Cuántas y diversas formas de viajar: hacia adentro, hacia afuera, hacia el amor, hacia la muerte, hacia una isla inédita, hacia una mujer. Viajeros de utopías, viajeros estelares, sin moverse de su sitio como Galileo y Hawkings, viajeros inmóviles, al igual que Lezama lima, gordo y asmático, que a duras penas salía de su caserón en La Habana y nos ha presentado un fresco maravilloso de la condición humana: es que su Paradiso iba por dentro.

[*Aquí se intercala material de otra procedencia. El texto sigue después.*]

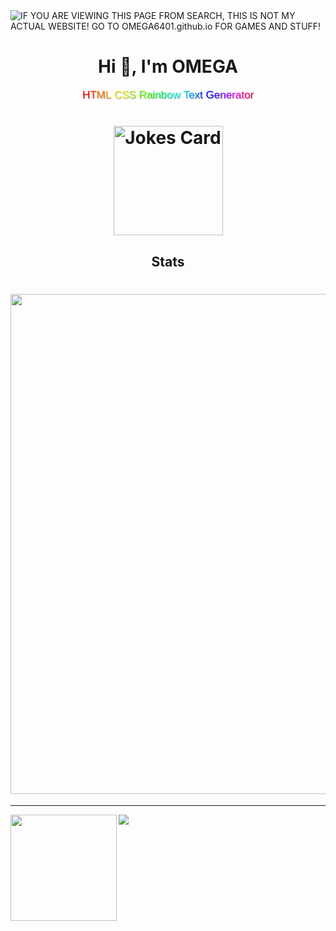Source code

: <img alt="IF YOU ARE VIEWING THIS PAGE FROM SEARCH, THIS IS NOT MY ACTUAL WEBSITE! GO TO OMEGA6401.github.io FOR GAMES AND STUFF!" src="https://readme-typing-svg.herokuapp.com?vCenter=true&lines=Hello!+I+am+ΩMEGA!;Im+a+HTML+Coder;I+love+video+games;">
<h1 align="center">Hi 👋, I'm OMEGA</h1>

 <style>
.rainbow-text {
	font-family: Arial;
	font-size: 17px;
	text-shadow: #A3A3A3 1px 1px 1px;
}
.rainbow-text .block-line > span {
	display: inline-block;
}

</style>
  <div class="rainbow-text" style="text-align: center;">
	<span class="block-line"><span><span style="color:#ff0000;">H</span><span style="color:#ff3c00;">T</span><span style="color:#ff7300;">M</span><span style="color:#ffaa00;">L&nbsp;</span></span><span><span style="color:#ffe500;">C</span><span style="color:#e1ff00;">S</span><span style="color:#aaff00;">S&nbsp;</span></span><span><span style="color:#6eff00;">R</span><span style="color:#37ff00;">a</span><span style="color:#00ff00;">i</span><span style="color:#00ff3c;">n</span><span style="color:#00ff73;">b</span><span style="color:#00ffaa;">o</span><span style="color:#00ffe6;">w&nbsp;</span></span><span><span style="color:#00e1ff;">T</span><span style="color:#00a6ff;">e</span><span style="color:#006eff;">x</span><span style="color:#0037ff;">t&nbsp;</span></span><span><span style="color:#0400ff;">G</span><span style="color:#3c00ff;">e</span><span style="color:#7300ff;">n</span><span style="color:#ae00ff;">e</span><span style="color:#e500ff;">r</span><span style="color:#ff00e1;">a</span><span style="color:#ff00aa;">t</span><span style="color:#ff006e;">o</span><span style="color:#ff0037;">r</span></span></span>
</div>

<h1 align="center">
<img height="175" src="https://readme-jokes.vercel.app/api" alt="Jokes Card" />
</h1>


<h2 align="Middle">Stats</h2>

<h1 align="Right">
<img width=800 src="https://github-profile-trophy.vercel.app/?username=OMEGA6401&theme=darkhub&column=8&no-frame=true"/>
</a>
</h1>


---


<div>
  <img height="170" align="left" src="https://github-readme-stats.vercel.app/api?username=OMEGA6401&theme=dark&count_private=true&include_all_commits=true" />
  <img src="https://github-readme-stats.vercel.app/api/top-langs/?username=OMEGA6401&theme=dark&layout=compact" />
</div>

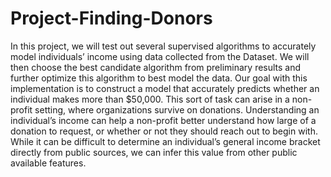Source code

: # Project-Finding-Donors
In this project, we will test out several supervised algorithms to accurately model individuals’ income using data collected from the Dataset. We will then choose the best candidate algorithm from preliminary results and further optimize this algorithm to best model the data. Our goal with this implementation is to construct a model that accurately predicts whether an individual makes more than $50,000. This sort of task can arise in a non-profit setting, where organizations survive on donations. Understanding an individual’s income can help a non-profit better understand how large of a donation to request, or whether or not they should reach out to begin with. While it can be difficult to determine an individual’s general income bracket directly from public sources, we can infer this value from other public available features.
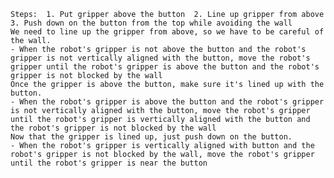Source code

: 
    Steps:  1. Put gripper above the button  2. Line up gripper from above  3. Push down on the button from the top while avoiding the wall
    We need to line up the gripper from above, so we have to be careful of the wall.
    - When the robot's gripper is not above the button and the robot's gripper is not vertically aligned with the button, move the robot's gripper until the robot's gripper is above the button and the robot's gripper is not blocked by the wall
    Once the gripper is above the button, make sure it's lined up with the button.
    - When the robot's gripper is above the button and the robot's gripper is not vertically aligned with the button, move the robot's gripper until the robot's gripper is vertically aligned with the button and the robot's gripper is not blocked by the wall
    Now that the gripper is lined up, just push down on the button.
    - When the robot's gripper is vertically aligned with button and the robot's gripper is not blocked by the wall, move the robot's gripper until the robot's gripper is near the button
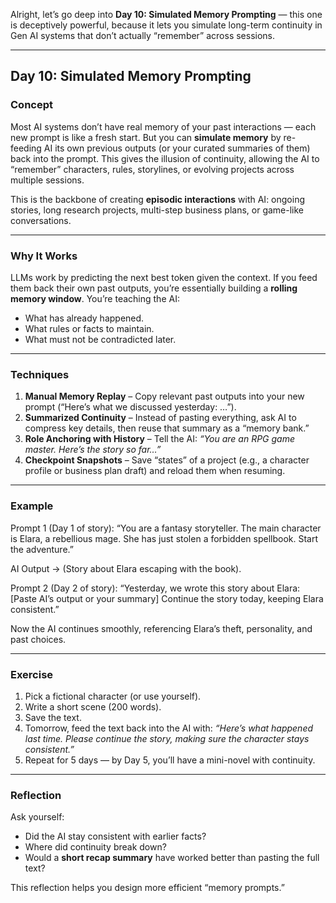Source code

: Alright, let’s go deep into **Day 10: Simulated Memory Prompting** — this one is deceptively powerful, because it lets you simulate long-term continuity in Gen AI systems that don’t actually “remember” across sessions.

---

## **Day 10: Simulated Memory Prompting**

### **Concept**

Most AI systems don’t have real memory of your past interactions — each new prompt is like a fresh start. But you can **simulate memory** by re-feeding AI its own previous outputs (or your curated summaries of them) back into the prompt. This gives the illusion of continuity, allowing the AI to “remember” characters, rules, storylines, or evolving projects across multiple sessions.

This is the backbone of creating **episodic interactions** with AI: ongoing stories, long research projects, multi-step business plans, or game-like conversations.

---

### **Why It Works**

LLMs work by predicting the next best token given the context. If you feed them back their own past outputs, you’re essentially building a **rolling memory window**. You’re teaching the AI:

* What has already happened.
* What rules or facts to maintain.
* What must not be contradicted later.

---

### **Techniques**

1. **Manual Memory Replay** – Copy relevant past outputs into your new prompt (“Here’s what we discussed yesterday: …”).
2. **Summarized Continuity** – Instead of pasting everything, ask AI to compress key details, then reuse that summary as a “memory bank.”
3. **Role Anchoring with History** – Tell the AI: *“You are an RPG game master. Here’s the story so far…”*
4. **Checkpoint Snapshots** – Save “states” of a project (e.g., a character profile or business plan draft) and reload them when resuming.

---

### **Example**

Prompt 1 (Day 1 of story):
“You are a fantasy storyteller. The main character is Elara, a rebellious mage. She has just stolen a forbidden spellbook. Start the adventure.”

AI Output → (Story about Elara escaping with the book).

Prompt 2 (Day 2 of story):
“Yesterday, we wrote this story about Elara:
\[Paste AI’s output or your summary]
Continue the story today, keeping Elara consistent.”

Now the AI continues smoothly, referencing Elara’s theft, personality, and past choices.

---

### **Exercise**

1. Pick a fictional character (or use yourself).
2. Write a short scene (200 words).
3. Save the text.
4. Tomorrow, feed the text back into the AI with:
   *“Here’s what happened last time. Please continue the story, making sure the character stays consistent.”*
5. Repeat for 5 days — by Day 5, you’ll have a mini-novel with continuity.

---

### **Reflection**

Ask yourself:

* Did the AI stay consistent with earlier facts?
* Where did continuity break down?
* Would a **short recap summary** have worked better than pasting the full text?

This reflection helps you design more efficient “memory prompts.”
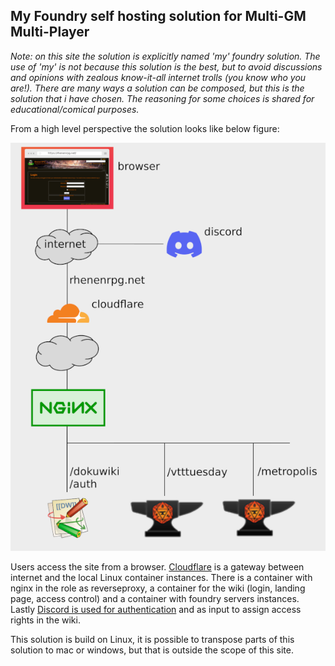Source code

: ## My Foundry self hosting solution for Multi-GM Multi-Player

*Note: on this site the solution is explicitly named 'my' foundry solution. The use of 'my' is not because this solution is the best,
but to avoid discussions and opinions with zealous know-it-all internet trolls (you know who you are!). 
There are many ways a solution can be composed, but this is the solution that i have chosen. 
The reasoning for some choices is shared for educational/comical purposes.*

From a high level perspective the solution looks like below figure:

![](solution%20high%20level.png)

Users access the site from a browser. [Cloudflare](cloudflare.md) is a gateway between internet and the local Linux container instances. There is a container with nginx in the role as reverseproxy, a container for the wiki (login, landing page, access control) and a container with foundry servers instances. Lastly [Discord is used for authentication](discord-login) and as input to assign access rights in the wiki.

This solution is build on Linux, it is possible to transpose parts of this solution to mac or windows, but that is outside the scope of this site.
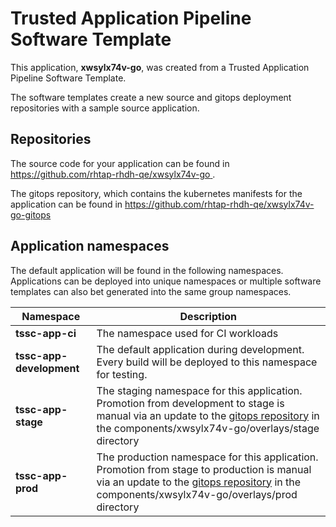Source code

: # Trusted Application Pipeline Software Template

This application, **xwsylx74v-go**, was created from a Trusted Application Pipeline Software Template.

The software templates create a new source and gitops deployment repositories with a sample source application. 

## Repositories

The source code for your application can be found in [https://github.com/rhtap-rhdh-qe/xwsylx74v-go ](https://github.com/rhtap-rhdh-qe/xwsylx74v-go ).
 
The gitops repository, which contains the kubernetes manifests for the application can be found in 
[https://github.com/rhtap-rhdh-qe/xwsylx74v-go-gitops ](https://github.com/rhtap-rhdh-qe/xwsylx74v-go-gitops ) 

## Application namespaces 

The default application will be found in the following namespaces. Applications can be deployed into unique namespaces or multiple software templates can also bet generated into the same group namespaces.  

|  Namespace   |  Description   |  
| -------- | -------- |
| **tssc-app-ci** | The namespace used for CI workloads |
| **tssc-app-development** | The default application during development. Every build will be deployed to this namespace for testing. |
| **tssc-app-stage** | The staging namespace for this application. Promotion from development to stage is manual via an update to the [gitops repository](https://github.com/rhtap-rhdh-qe/xwsylx74v-go-gitops ) in the components/xwsylx74v-go/overlays/stage directory |
| **tssc-app-prod** | The production namespace for this application. Promotion from stage to production is manual via an update to the [gitops repository](https://github.com/rhtap-rhdh-qe/xwsylx74v-go-gitops ) in the components/xwsylx74v-go/overlays/prod directory |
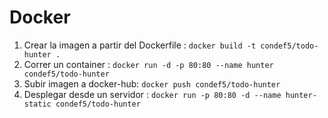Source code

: # Docker

1. Crear la imagen a partir del Dockerfile : `docker build -t condef5/todo-hunter . `
2. Correr un container : `docker run -d -p 80:80 --name hunter condef5/todo-hunter`
3. Subir imagen a docker-hub: `docker push condef5/todo-hunter`
4. Desplegar desde un servidor : `docker run -p 80:80 -d --name hunter-static condef5/todo-hunter`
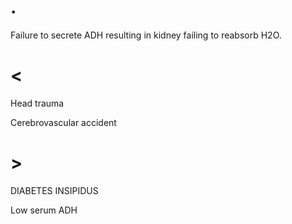 # .

Failure to secrete ADH resulting in kidney failing to reabsorb H2O.

# <

Head trauma

Cerebrovascular accident

# >

DIABETES INSIPIDUS

Low serum ADH
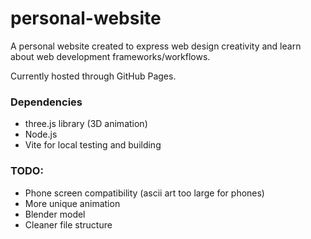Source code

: # personal-website

A personal website created to express web design creativity and learn about web development frameworks/workflows.

Currently hosted through GitHub Pages.

### Dependencies

+ three.js library (3D animation)
+ Node.js
+ Vite for local testing and building

### TODO:

+ Phone screen compatibility (ascii art too large for phones)
+ More unique animation
+ Blender model
+ Cleaner file structure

El turista no viaja jamás, incorpora kilómetros, postales, valijas, suvenires; el viajero, en cambio, sabe que entre su patio y las constelaciones hay un agujero negro por donde se fuga de tarde en tarde. Toda gran poética se levanta desde el patio casero o desde “la calle que le conoció la infancia”, en palabras del poeta Alvaro Neil Franco dirigidas a su padre. Para nombrar las cosas hay que viajar por ellas, así los portales, las mamparas, el solar, el muro, las veredas, se instalan en la Calzada de Jesús del Monte de Eliseo Diego y desde allí alcanzan fulgor de epifanía.

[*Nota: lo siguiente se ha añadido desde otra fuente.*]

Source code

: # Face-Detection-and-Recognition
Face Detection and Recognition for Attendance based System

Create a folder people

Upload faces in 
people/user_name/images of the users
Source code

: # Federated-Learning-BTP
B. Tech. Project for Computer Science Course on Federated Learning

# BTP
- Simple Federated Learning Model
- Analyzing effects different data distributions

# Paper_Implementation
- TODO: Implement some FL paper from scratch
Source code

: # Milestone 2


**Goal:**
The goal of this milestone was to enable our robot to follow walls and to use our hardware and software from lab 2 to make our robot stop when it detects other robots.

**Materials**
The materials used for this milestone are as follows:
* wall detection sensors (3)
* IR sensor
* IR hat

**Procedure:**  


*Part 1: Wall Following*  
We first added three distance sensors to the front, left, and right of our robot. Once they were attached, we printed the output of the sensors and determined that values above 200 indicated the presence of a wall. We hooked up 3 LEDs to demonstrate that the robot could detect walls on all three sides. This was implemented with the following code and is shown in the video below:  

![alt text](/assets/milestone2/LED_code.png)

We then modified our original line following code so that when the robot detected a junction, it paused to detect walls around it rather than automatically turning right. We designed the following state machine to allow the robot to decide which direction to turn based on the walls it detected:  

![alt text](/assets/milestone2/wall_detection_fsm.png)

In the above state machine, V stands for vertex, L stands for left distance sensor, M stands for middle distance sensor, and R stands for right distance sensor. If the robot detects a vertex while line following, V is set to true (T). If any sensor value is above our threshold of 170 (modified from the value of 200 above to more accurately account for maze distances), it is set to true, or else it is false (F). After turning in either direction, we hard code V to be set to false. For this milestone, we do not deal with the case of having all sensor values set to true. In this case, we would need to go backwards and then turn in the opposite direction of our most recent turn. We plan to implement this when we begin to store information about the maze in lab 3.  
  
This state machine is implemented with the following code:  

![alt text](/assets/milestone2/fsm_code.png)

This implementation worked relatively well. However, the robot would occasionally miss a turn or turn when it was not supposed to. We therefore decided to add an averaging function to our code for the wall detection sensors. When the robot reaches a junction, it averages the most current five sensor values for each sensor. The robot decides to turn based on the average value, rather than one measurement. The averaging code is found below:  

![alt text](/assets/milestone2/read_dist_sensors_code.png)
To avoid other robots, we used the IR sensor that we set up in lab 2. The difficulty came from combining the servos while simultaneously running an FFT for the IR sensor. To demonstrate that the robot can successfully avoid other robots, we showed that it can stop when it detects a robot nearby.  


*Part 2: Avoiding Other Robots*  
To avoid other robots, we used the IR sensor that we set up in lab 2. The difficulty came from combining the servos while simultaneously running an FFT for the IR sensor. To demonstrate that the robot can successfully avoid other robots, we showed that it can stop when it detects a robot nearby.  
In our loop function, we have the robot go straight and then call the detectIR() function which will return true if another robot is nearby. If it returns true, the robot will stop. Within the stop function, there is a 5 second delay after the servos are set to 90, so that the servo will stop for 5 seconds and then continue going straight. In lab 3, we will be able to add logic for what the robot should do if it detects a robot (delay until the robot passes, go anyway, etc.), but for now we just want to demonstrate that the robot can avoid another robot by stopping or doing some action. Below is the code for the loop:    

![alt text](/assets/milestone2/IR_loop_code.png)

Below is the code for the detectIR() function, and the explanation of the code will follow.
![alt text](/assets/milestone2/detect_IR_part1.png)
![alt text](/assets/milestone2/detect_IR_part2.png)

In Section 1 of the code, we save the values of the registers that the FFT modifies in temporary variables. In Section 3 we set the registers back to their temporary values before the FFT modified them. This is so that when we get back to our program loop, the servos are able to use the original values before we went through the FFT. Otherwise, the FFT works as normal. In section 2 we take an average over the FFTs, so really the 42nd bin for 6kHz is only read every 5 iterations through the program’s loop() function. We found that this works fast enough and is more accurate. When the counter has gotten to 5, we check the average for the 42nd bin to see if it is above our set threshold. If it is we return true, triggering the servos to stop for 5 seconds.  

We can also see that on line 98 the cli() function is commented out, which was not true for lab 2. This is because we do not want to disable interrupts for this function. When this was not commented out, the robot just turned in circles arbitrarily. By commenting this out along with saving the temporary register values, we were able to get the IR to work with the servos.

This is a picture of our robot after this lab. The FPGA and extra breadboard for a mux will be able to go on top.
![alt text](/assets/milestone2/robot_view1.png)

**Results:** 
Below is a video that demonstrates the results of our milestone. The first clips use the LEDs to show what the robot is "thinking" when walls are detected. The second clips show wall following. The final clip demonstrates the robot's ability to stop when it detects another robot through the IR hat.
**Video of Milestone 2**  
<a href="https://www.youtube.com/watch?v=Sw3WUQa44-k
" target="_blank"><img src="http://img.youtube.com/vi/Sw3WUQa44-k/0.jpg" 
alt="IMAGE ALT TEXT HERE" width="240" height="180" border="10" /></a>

Desde esos pequeños microcosmos es que Julio Verne, Ray Bradbury, García Márquez, Aurelio Arturo, Juan Rulfo, Augusto Monterroso, Pablo Montoya, instauran sus “ínsulas extrañas” y desde allí nos hablan, nos suscitan, todo el tiempo. En todos esos lugares –Macondo, Comala, Marte, Bosnia, París, Niquía- el hombre viaja hacia adentro y hacia afuera, hacia la llama o hacia el cafetín, hacia el baúl de cartas desteñidas o hacia el bulevard, hacia la palabra rota o hacia el verso con alas. La prosa poética de Pablo Montoya se dispara a todas esas dimensiones, es una brújula que rastrea sus puntos cardinales.

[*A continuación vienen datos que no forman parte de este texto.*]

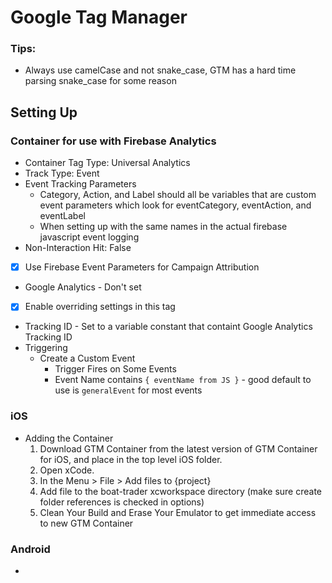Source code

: # Google Tag Manager

### Tips:

- Always use camelCase and not snake_case, GTM has a hard time parsing snake_case for some reason





## Setting Up

### Container for use with Firebase Analytics

- Container Tag Type: Universal Analytics
- Track Type: Event
- Event Tracking Parameters
	- Category, Action, and Label should all be variables that are custom event parameters which look for 	eventCategory, eventAction, and eventLabel
	- When setting up with the same names in the actual firebase javascript event logging
- Non-Interaction Hit: False
- [x] Use Firebase Event Parameters for Campaign Attribution
- Google Analytics - Don't set
- [x] Enable overriding settings in this tag
- Tracking ID - Set to a variable constant that containt Google Analytics Tracking ID
- Triggering
	- Create a Custom Event 
		- Trigger Fires on Some Events 
		- Event Name contains `{ eventName from JS }` - good default to use is `generalEvent` for most events

### iOS

- Adding the Container
	1. Download GTM Container from the latest version of GTM Container for iOS, and place in the top level iOS folder. 
	2. Open xCode.
	3. In the Menu > File > Add files to {project}
	4. Add file to the boat-trader xcworkspace directory (make sure create folder references is checked in options)
	5. Clean Your Build and Erase Your Emulator to get immediate access to new GTM Container

### Android 

- 

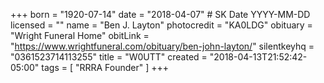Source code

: +++
born = "1920-07-14"
date = "2018-04-07" # SK Date YYYY-MM-DD
licensed = ""
name = "Ben J. Layton"
photocredit = "KA0LDG"
obituary = "Wright Funeral Home"
obitLink = "https://www.wrightfuneral.com/obituary/ben-john-layton/"
silentkeyhq = "0361523714113255"
title = "W0UTT"
created = "2018-04-13T21:52:42-05:00"
tags = [ "RRRA Founder" ]
+++
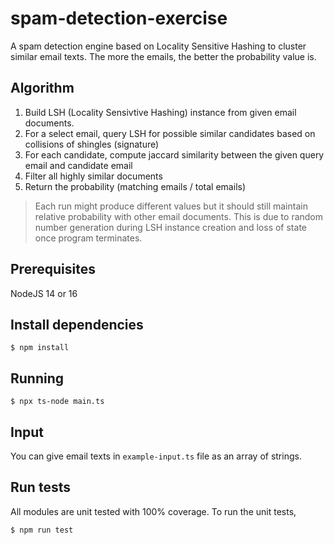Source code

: # spam-detection-exercise

A spam detection engine based on Locality Sensitive Hashing to cluster similar email texts. The more the emails, the better the probability value is.

## Algorithm

1. Build LSH (Locality Sensivtive Hashing) instance from given email documents.
2. For a select email, query LSH for possible similar candidates based on collisions of shingles (signature)
3. For each candidate, compute jaccard similarity between the given query email and candidate email
4. Filter all highly similar documents
5. Return the probability (matching emails / total emails)


> Each run might produce different values but it should still maintain relative probability with other email documents. This is due to random number generation during LSH instance creation and loss of state once program terminates.

## Prerequisites

NodeJS 14 or 16

## Install dependencies

    $ npm install

## Running

    $ npx ts-node main.ts

## Input

You can give email texts in `example-input.ts` file as an array of strings.


## Run tests

All modules are unit tested with 100% coverage. To run the unit tests,

    $ npm run test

El tiempo para viajar es relativo: tan intenso es el viaje del Ulises homérico para reunirse con Penélope, como el de Leopold Bloom –Ulises moderno, desterrado en Dublín- náufrago en la tediosa cotidianidad de una ciudad gris.

La gran metáfora del viaje como pretexto para soportar la osadía de la existencia la   escribió un alejandrino llamado Konstantino Kavafis: Ítaca, ese poema fundamental como el faro de su ciudad. Ítaca no engaña jamás, llegar o no llegar es un albur; lo más importante es la aventura, el territorio de lo inesperado, ella nos aporta experiencias y saberes. Chuang-Tzú viaja a mariposa, ¿o al contrario?, Gregorio Samsa se aventura a las profundidades de un insecto, ¿o es una larva reptando hacia lo humano? Nadie nos garantiza nada, el movimiento pendular del cosmos tiene curiosas paradojas, ritmos en contraste.

Todas estas cosas, todos estos signos velados y develados por la fuerza de una escritura que vimos nacer, crecer y viajar por el mundo es Viajeros, libro de Pablo Montoya, al que siempre volvemos con alborozo. En él cada personaje histórico o ficcional, se nos adelanta en el espejo y nos hace sentir un poco él y un poco el otro. Entonces todos somos Ulises, el Astuto, pero a la vez, el solitario, o Schopenhauer, oscilando como un péndulo entre la agonía y el fastidio, o Alejandro Magno, en la encrucijada se sus conquistas y su declive, o Dante, echando a los dados un destino de infierno y paraíso, sin que Beatriz escuche nada porque la distancia es atroz y su maestro, Virgilio, tampoco le escucha. Bolívar, constatando que la victoria, después de onerosas batallas, es tan solo un espejismo donde se vislumbra que la esperanza siempre estará en agonía por causa de los enfermos de poder.

Retorno a Viajeros, libro que fiel a su título, navega entre las aguas profundas de la poesía, el relato, el mito y la leyenda, con la certeza de abrir una caja de Pandora, de donde emergen estos breves textos que nos suscitan diversas sensaciones y reflexiones, gracias a su lenguaje fino y ponderado, y al desarrollo  de esos temas, siempre antiguos, siempre contemporáneos.